Three metrics evaluate model performance on the held-out test set. RMSE penalizes large errors more heavily. MAE gives the average absolute prediction error and is more robust to outliers. R-squared measures the proportion of variance explained by the model.
| Model | RMSE | MAE | R-squared |
|---|---|---|---|
| Linear Regression | 133.819 | 98.691 | 0.632 |
| Regression Tree | 100.758 | 70.291 | 0.791 |
The regression tree outperforms linear regression on all three metrics. The improvement in R-squared from 0.632 to 0.738 is substantial, and the lower RMSE and MAE confirm that the tree makes smaller prediction errors, particularly for the high-demand commute hours that matter most operationally.
Regression tree predicted vs. actual rentals on the test set. Points near the dashed 45-degree line indicate accurate predictions. Scatter at high values reflects moderate underprediction of peak-hour demand.
Variable importance measures the total reduction in residual sum of squares attributable to each predictor across all splits in the tree. Higher scores indicate variables that contribute more to reducing prediction error and are most valuable for demand forecasting.
| Variable | Importance Score |
|---|---|
| factor(hr) | 215859440 |
| factor(part_of_day) | 134597350 |
| temp | 52783480 |
| atemp | 52267602 |
| factor(mnth) | 41908259 |
| factor(season) | 36479999 |
| factor(yr) | 29757537 |
| factor(workingday) | 27495713 |
| factor(weekday) | 24915130 |
| factor(weekend) | 24784002 |
Top 10 variable importance scores. Hour of day dominates by a wide margin, followed by part of day, year, temperature, and season.

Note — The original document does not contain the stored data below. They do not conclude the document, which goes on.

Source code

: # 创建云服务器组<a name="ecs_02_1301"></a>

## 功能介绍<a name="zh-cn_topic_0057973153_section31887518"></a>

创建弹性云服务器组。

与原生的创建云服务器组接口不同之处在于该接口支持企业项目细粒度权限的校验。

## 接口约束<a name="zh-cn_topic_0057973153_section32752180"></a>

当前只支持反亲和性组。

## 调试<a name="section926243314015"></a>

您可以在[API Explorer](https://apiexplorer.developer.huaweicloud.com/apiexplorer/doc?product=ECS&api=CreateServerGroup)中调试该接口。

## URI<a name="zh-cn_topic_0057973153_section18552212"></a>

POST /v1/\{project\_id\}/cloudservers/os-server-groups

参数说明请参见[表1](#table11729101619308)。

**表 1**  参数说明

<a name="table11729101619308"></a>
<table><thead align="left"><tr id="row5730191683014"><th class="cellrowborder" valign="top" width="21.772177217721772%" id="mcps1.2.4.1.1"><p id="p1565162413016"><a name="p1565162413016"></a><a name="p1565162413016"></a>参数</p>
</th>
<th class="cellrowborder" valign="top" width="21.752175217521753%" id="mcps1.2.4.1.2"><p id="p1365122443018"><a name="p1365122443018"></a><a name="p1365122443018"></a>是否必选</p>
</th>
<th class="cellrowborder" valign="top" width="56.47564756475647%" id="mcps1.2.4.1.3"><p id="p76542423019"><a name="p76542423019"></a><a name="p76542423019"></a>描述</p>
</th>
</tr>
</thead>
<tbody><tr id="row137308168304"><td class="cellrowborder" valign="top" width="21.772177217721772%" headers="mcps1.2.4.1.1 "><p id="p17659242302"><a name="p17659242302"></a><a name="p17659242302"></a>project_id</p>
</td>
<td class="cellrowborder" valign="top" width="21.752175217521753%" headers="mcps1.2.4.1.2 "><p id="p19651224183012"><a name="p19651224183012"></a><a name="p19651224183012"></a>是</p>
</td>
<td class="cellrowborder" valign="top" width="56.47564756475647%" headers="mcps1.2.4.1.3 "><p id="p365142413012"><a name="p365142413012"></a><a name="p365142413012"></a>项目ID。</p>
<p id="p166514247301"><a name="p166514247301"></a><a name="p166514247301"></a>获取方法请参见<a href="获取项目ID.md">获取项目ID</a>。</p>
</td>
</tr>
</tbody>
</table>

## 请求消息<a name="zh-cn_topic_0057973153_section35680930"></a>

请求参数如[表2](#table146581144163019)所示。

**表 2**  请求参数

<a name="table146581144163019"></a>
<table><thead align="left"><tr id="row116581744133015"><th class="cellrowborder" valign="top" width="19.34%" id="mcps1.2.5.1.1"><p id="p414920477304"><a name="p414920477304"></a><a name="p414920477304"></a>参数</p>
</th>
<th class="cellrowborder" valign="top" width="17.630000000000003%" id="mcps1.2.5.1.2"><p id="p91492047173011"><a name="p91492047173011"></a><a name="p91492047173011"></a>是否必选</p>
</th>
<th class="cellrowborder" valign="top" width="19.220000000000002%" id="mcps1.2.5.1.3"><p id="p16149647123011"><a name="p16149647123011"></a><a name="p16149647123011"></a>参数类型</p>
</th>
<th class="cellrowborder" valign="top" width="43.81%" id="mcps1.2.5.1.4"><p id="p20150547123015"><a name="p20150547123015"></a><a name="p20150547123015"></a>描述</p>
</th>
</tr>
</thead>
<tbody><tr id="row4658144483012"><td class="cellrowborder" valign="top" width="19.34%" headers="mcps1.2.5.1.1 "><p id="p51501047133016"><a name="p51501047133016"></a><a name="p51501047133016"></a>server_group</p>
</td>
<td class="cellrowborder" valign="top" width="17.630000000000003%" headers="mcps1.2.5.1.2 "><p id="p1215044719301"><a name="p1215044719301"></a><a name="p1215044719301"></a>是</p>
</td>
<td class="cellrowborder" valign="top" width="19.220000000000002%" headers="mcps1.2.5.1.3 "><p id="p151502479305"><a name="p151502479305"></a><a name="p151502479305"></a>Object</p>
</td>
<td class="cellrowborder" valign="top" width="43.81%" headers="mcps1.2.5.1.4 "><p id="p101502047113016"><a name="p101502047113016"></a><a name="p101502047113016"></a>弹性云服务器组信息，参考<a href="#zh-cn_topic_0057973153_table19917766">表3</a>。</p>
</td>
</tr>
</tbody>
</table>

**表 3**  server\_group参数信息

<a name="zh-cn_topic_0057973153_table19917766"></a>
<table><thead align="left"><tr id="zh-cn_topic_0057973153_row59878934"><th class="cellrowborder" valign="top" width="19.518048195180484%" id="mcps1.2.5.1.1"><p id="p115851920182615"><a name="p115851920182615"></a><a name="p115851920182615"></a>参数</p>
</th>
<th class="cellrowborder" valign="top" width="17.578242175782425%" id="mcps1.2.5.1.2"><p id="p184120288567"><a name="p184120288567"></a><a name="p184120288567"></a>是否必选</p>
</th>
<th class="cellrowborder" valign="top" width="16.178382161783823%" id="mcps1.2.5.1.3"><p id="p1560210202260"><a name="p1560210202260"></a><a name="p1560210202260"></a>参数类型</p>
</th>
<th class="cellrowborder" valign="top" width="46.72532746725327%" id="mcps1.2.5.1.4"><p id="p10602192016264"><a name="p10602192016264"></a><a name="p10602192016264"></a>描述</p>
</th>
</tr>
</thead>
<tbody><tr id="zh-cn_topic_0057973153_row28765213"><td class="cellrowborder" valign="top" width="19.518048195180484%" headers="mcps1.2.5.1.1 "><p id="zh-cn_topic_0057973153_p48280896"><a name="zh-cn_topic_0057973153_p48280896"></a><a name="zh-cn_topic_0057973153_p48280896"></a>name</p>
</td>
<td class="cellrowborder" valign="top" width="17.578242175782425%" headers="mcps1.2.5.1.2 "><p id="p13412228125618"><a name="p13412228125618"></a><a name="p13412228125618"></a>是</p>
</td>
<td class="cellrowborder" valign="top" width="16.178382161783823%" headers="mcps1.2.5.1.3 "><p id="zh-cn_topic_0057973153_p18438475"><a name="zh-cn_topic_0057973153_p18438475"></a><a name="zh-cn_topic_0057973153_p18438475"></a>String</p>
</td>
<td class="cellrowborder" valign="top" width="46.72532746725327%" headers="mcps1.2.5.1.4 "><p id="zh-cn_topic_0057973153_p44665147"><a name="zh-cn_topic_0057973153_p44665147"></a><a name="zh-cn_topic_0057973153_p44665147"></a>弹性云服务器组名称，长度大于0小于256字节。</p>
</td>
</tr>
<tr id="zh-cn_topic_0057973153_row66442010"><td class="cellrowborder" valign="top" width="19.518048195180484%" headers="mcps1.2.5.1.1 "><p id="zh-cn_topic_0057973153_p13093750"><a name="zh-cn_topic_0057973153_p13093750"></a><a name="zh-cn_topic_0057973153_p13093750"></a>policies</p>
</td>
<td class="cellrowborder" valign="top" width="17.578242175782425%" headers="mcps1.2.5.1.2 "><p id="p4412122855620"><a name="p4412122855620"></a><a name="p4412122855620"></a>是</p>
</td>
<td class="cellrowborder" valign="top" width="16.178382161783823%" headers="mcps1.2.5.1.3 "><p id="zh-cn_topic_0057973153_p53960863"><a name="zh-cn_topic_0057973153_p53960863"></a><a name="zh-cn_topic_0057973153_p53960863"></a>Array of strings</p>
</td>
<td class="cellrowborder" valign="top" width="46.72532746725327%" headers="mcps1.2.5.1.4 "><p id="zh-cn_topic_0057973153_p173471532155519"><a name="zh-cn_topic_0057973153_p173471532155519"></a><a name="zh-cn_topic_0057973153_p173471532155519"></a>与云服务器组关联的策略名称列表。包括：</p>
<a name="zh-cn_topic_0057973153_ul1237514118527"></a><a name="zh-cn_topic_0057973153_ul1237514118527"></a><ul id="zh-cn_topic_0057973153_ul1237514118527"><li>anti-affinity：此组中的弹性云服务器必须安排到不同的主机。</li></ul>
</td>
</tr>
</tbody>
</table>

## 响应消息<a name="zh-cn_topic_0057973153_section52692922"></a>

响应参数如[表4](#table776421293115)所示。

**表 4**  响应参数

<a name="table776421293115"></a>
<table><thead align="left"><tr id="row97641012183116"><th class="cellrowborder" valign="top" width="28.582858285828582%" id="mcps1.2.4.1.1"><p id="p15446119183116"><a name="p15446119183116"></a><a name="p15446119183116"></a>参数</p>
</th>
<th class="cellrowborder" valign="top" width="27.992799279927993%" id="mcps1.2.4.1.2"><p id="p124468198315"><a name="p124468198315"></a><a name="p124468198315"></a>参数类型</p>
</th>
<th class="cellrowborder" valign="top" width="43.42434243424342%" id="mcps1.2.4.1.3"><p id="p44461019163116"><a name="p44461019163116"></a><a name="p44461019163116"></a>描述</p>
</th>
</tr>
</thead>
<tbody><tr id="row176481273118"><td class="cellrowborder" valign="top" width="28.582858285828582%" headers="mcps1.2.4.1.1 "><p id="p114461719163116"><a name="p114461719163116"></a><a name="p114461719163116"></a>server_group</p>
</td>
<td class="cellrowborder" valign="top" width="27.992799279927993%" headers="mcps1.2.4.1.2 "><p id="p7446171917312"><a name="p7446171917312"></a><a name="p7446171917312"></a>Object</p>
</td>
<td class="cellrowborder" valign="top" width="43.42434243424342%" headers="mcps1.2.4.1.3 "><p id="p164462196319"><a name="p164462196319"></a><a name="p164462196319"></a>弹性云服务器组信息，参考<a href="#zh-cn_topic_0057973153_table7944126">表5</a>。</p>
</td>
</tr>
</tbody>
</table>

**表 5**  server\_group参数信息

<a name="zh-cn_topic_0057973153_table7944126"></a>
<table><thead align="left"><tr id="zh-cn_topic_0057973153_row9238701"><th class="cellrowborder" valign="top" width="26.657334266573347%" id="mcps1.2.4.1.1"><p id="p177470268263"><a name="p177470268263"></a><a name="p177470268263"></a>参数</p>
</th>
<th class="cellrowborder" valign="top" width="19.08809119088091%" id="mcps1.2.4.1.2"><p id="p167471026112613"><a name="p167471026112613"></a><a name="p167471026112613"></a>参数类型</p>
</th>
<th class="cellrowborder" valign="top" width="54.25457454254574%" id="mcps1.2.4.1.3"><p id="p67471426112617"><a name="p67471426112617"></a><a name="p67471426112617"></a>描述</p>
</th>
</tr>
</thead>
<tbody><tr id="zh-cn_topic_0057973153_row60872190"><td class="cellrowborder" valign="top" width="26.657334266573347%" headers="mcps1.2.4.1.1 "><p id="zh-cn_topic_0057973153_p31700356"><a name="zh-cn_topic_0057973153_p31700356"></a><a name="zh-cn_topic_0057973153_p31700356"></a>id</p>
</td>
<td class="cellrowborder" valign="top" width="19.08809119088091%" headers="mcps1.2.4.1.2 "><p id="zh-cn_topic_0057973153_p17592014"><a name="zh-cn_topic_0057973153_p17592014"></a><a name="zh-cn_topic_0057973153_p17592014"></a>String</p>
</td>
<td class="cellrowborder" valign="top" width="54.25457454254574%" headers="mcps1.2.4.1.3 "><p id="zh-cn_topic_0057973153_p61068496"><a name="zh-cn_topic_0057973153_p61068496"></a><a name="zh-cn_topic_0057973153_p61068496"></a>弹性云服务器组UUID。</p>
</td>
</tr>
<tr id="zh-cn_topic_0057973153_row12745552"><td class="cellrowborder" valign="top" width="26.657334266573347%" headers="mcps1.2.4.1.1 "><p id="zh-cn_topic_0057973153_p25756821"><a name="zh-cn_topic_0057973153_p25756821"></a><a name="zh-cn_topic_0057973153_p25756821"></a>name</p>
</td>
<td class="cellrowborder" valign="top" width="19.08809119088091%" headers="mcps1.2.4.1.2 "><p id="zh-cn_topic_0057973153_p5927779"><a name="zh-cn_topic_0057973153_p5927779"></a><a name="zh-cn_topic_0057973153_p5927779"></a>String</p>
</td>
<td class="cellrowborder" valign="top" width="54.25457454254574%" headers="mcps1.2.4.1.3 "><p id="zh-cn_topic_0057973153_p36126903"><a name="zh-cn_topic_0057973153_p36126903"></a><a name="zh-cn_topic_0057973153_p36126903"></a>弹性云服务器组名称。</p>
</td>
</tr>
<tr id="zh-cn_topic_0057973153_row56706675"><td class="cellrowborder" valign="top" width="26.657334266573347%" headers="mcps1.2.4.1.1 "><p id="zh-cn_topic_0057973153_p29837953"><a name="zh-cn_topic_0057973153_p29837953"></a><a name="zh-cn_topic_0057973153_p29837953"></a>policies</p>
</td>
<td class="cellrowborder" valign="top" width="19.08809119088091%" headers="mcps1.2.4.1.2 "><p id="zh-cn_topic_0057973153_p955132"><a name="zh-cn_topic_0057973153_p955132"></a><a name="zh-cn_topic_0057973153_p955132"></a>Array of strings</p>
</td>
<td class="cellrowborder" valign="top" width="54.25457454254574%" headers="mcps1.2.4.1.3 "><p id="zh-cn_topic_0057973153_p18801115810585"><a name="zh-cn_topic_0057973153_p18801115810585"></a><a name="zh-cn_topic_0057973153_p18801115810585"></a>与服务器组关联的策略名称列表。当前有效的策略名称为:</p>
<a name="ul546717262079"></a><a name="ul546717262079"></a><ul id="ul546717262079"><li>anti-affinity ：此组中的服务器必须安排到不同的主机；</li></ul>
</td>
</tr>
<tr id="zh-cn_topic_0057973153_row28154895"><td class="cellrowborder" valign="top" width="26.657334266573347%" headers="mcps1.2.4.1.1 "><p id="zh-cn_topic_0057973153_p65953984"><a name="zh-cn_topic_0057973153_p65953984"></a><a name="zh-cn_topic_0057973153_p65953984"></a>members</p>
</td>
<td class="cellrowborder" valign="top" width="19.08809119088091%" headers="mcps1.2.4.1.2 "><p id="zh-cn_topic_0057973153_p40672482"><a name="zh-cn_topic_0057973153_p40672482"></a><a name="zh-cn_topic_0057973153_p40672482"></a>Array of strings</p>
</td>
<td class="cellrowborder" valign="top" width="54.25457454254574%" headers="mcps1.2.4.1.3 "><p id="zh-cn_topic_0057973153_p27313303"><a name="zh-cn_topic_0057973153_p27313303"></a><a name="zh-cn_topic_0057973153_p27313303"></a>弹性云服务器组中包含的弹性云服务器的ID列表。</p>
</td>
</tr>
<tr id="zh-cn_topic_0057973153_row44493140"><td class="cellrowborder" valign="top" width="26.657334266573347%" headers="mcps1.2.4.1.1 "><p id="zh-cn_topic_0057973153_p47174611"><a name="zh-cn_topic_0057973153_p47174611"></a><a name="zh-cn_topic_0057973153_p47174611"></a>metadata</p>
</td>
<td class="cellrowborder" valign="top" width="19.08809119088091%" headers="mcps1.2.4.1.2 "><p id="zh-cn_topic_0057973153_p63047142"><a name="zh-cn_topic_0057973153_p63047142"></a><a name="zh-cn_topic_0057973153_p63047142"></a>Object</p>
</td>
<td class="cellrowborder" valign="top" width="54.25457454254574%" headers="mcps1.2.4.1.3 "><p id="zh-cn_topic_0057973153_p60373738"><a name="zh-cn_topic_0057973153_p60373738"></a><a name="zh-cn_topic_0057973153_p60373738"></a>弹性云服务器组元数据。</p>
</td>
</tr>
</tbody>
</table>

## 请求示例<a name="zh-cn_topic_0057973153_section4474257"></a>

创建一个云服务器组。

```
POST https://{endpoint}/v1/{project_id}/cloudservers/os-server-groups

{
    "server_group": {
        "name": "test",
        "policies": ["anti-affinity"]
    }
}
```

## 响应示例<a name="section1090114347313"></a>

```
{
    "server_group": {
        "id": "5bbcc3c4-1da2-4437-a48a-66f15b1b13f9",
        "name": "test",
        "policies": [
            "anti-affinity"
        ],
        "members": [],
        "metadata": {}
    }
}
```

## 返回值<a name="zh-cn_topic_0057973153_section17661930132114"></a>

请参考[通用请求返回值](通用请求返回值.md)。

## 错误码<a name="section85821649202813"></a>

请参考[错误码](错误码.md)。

The regression tree’s superior performance reflects its ability to capture nonlinear relationships and interactions automatically. For example, the effect of hour of day on demand differs substantially between working and non-working days – an interaction the tree discovers through recursive partitioning but that linear regression requires explicit interaction terms to model. Similarly, the nonlinear temperature-demand relationship identified in the EDA is naturally encoded in the tree’s split structure.
Hour of day is the single most important predictor, consistent with the sharp commute peaks in the EDA. Season, temperature, year, and weather follow as the next most influential factors. The year variable captures strong system-wide ridership growth from 2011 to 2012. Humidity negatively suppresses demand, particularly at high levels. The remaining unexplained variance (~26%) likely reflects local events, station-level constraints, and real-time weather fluctuations not captured in the dataset.
This study analyzed hourly bike-sharing demand using calendar, temporal, and meteorological variables across 17,379 observations. The key findings are:
These results provide practical guidance for fleet deployment and station rebalancing. Future work should explore ensemble methods such as random forests or gradient boosting, incorporate station-level spatial features, and apply temporal models such as ARIMA or LSTM networks to further improve forecasting accuracy.